Wanneer sprake is van politieke gevoeligheid worden de uitkomsten van dit overleg vastgelegd.
Omdat een efficiënte besluitvorming bij de OFGV te bevorderen, is het de directeur toegestaan om eenmaal ondermandaat te verlenen aan medewerkers die onder zijn verantwoordelijkheid vallen.
Het wordt aan de verantwoordelijkheid van de directeur overgelaten om er voor te zorgen dat de aan te wijzen medewerkers over de vereiste kennis en vaardigheden beschikken.
In dit artikel is de wijze van ondertekening van de in mandaat genomen besluiten geregeld.
Dit artikel regelt dat in geval van verhindering van de directeur zijn formele plaatsvervanger het mandaat dan wel de machtiging krijgt.
Artikel 10. Verantwoording aan Gedeputeerde Staten
In dit artikel is geregeld dat de directeur verantwoording moet afleggen aan Gedeputeerde Staten over de wijze waarop hij met het verleende mandaat c.q. de verleende machtiging is omgegaan. Door het opnemen van de verantwoordingsplicht kunnen Gedeputeerde Staten nagaan of de directeur wel op een juiste wijze met het verleende mandaat c.q. de verleende machtiging omgaat.
TOELICHTING OP DE BIJLAGE
Bij het opstellen van de bijlage is getracht een goede balans te vinden tussen rechtszekerheid en doelmatigheid.

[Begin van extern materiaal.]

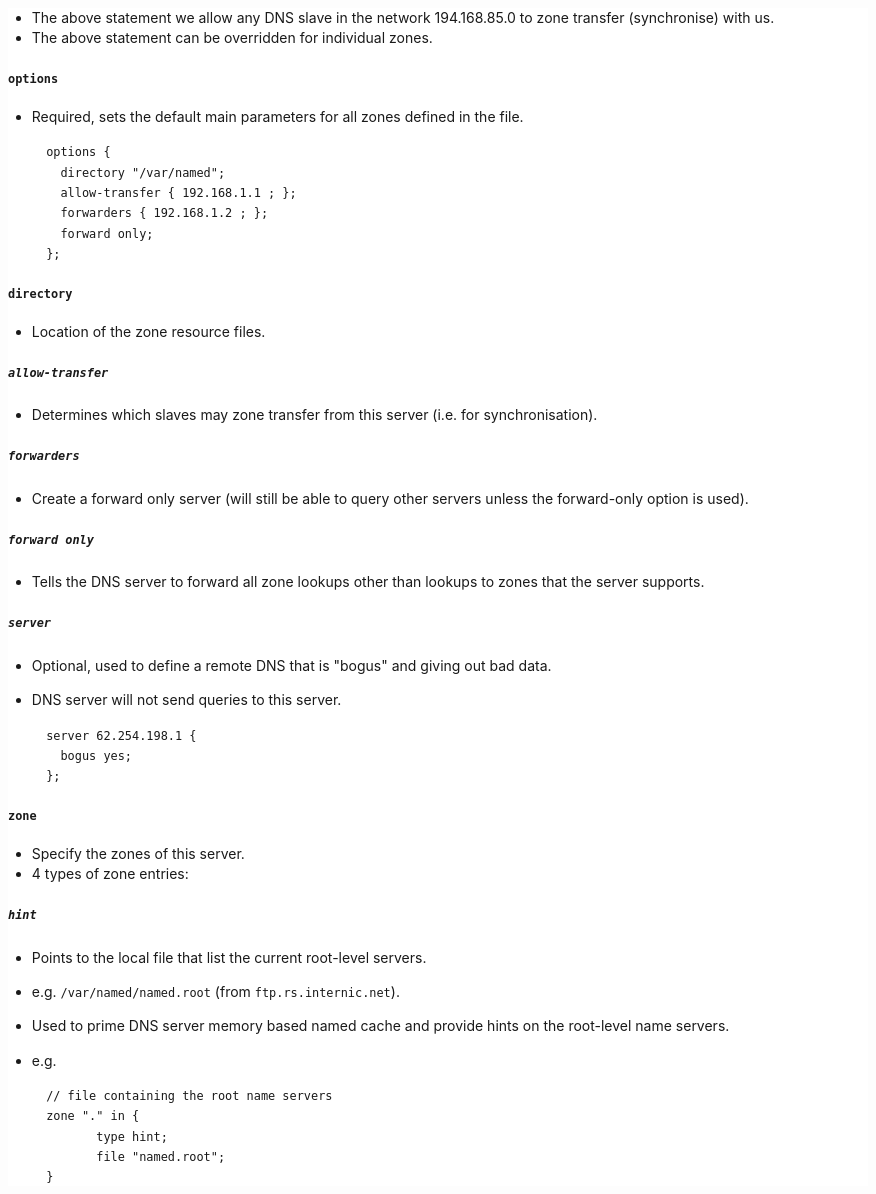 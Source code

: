 - The above statement we allow any DNS slave in the network 194.168.85.0 to zone transfer (synchronise) with us.
- The above statement can be overridden for individual zones.


#### `options`

- Required, sets the default main parameters for all zones defined in the file.


        options {
          directory "/var/named";
          allow-transfer { 192.168.1.1 ; };
          forwarders { 192.168.1.2 ; };
          forward only;
        };

#### `directory`

- Location of the zone resource files.

##### `allow-transfer`

- Determines which slaves may zone transfer from this server (i.e. for synchronisation).

##### `forwarders`

- Create a forward only server (will still be able to query other servers unless the forward-only option is used).

##### `forward only`

- Tells the DNS server to forward all zone lookups other than lookups to zones that the server supports.

##### `server`

- Optional, used to define a remote DNS that is "bogus" and giving out bad data.
- DNS server will not send queries to this server.

        server 62.254.198.1 {
          bogus yes;
        };

#### `zone`

- Specify the zones of this server.
- 4 types of zone entries:

##### `hint`

- Points to the local file that list the current root-level servers.
- e.g. `/var/named/named.root` (from `ftp.rs.internic.net`).
- Used to prime DNS server memory based named cache and provide hints on the root-level name servers.
- e.g.

        // file containing the root name servers
        zone "." in {
               type hint;
               file "named.root";
        }

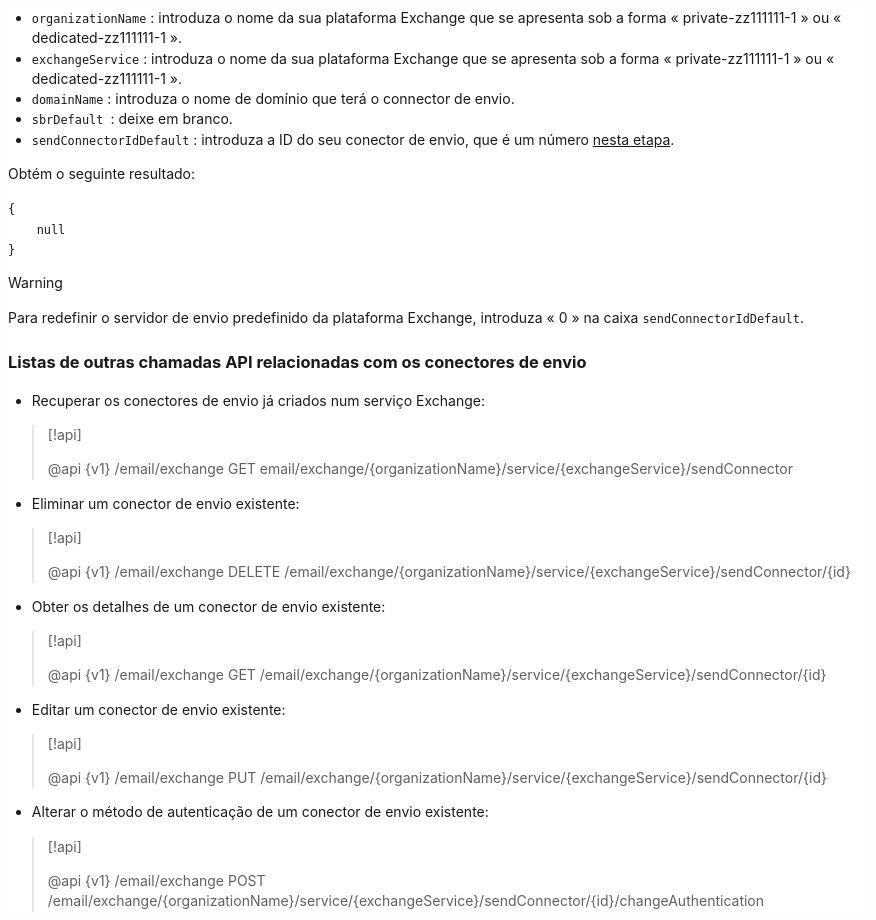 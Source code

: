 - `organizationName` : introduza o nome da sua plataforma Exchange que se apresenta sob a forma « private-zz111111-1 » ou « dedicated-zz111111-1 ».
- `exchangeService` : introduza o nome da sua plataforma Exchange que se apresenta sob a forma « private-zz111111-1 » ou « dedicated-zz111111-1 ».
- `domainName` : introduza o nome de domínio que terá o connector de envio.
- `sbrDefault `: deixe em branco.
- `sendConnectorIdDefault` : introduza a ID do seu conector de envio, que é um número [nesta etapa](#idconnector).

Obtém o seguinte resultado:

``` console
{
    null
}
```

> [!warning]
>
> Para redefinir o servidor de envio predefinido da plataforma Exchange, introduza « 0 » na caixa `sendConnectorIdDefault`.

### Listas de outras chamadas API relacionadas com os conectores de envio <a name="apilist"></a>

- Recuperar os conectores de envio já criados num serviço Exchange:

> [!api]
>
> @api {v1} /email/exchange GET email/exchange/{organizationName}/service/{exchangeService}/sendConnector

- Eliminar um conector de envio existente:

> [!api]
>
> @api {v1} /email/exchange DELETE /email/exchange/{organizationName}/service/{exchangeService}/sendConnector/{id}

- Obter os detalhes de um conector de envio existente:

> [!api]
>
> @api {v1} /email/exchange GET /email/exchange/{organizationName}/service/{exchangeService}/sendConnector/{id}

- Editar um conector de envio existente:

> [!api]
>
> @api {v1} /email/exchange PUT /email/exchange/{organizationName}/service/{exchangeService}/sendConnector/{id}

- Alterar o método de autenticação de um conector de envio existente:

> [!api]
>
> @api {v1} /email/exchange POST /email/exchange/{organizationName}/service/{exchangeService}/sendConnector/{id}/changeAuthentication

Uit een oogpunt van rechtszekerheid is het van belang dat zo scherp mogelijk omschreven wordt welke bevoegdheden in mandaat mogen worden uitgeoefend en welke handelingen op grond van een verleende machtiging mogen worden verricht. Doelmatigheid is echter juist meer gediend met ruimere en algemeen geformuleerde mandaten en machtigingen, zodat niet bij voortduring afgevraagd moet worden of een bepaald besluit of handelen nu juist wel of juist niet onder het mandaat of de machtiging valt. In onderhavige bijlage is getracht deze balans te vinden door te werken met categorieën van besluiten.
In de aanhef van de bijlage is voor de volledigheid aangegeven op welke wetten de in de bijlage genoemde bevoegdheden betrekking hebben.
In categorie A zijn besluiten genoemd die een algemeen karakter hebben.
Categorie B.Vergunningen/ontheffingen
Onder deze categorie valt onder andere het beslissen op aanvragen om (het wijzigen van een) ontheffing. Het gaat hier onder meer om ontheffingen op grond van:
- a.
artikel 2.2 VFL 2012 voor het verrichten van handelingen in, op, onder of boven een gesloten stortplaats;
- b.
artikel 4.13 VFL 2012 voor het binnen waterwin- en beschermingsgebieden maken/houden van werken en verrichten van handelingen buiten inrichtingen;
- c.
artikel 4.19 VFL 2012 voor het gebruiken van toestellen binnen milieubeschermingsgebieden voor stilte;
- d.
artikel 7.7 VFL 2012 voor het gebruiken van de openbare weg of openbare vaarweg anders dan waartoe deze is bestemd, voorzover deze toestemming opgaat in de omgevingsvergunning (dus t.a.v. het dempen van een wegsloot, het stallen van roerende zaken in de wegberm en het aanleggen van een uitrit en aansluiting van een gemeentelijke weg op de provinciale weg);
- e.
artikel 9.4 VFL 2012 voor het plaatsen van borden op/aan een onroerende zaak buiten de bebouwde kom;
- f.
artikel 10.33, lid 3 Wet milieubeheer aan B&W van de zorgplicht voor de inzameling en het transport van afvalwater binnen de gemeente;
- g.
artikel 10.63, lid 3 Wet milieubeheer voor het storten van afvalstoffen buiten een inrichting;
- h.
artikel 8a.51 van de Wet luchtvaart voor tijdelijk en uitzonderlijk gebruik.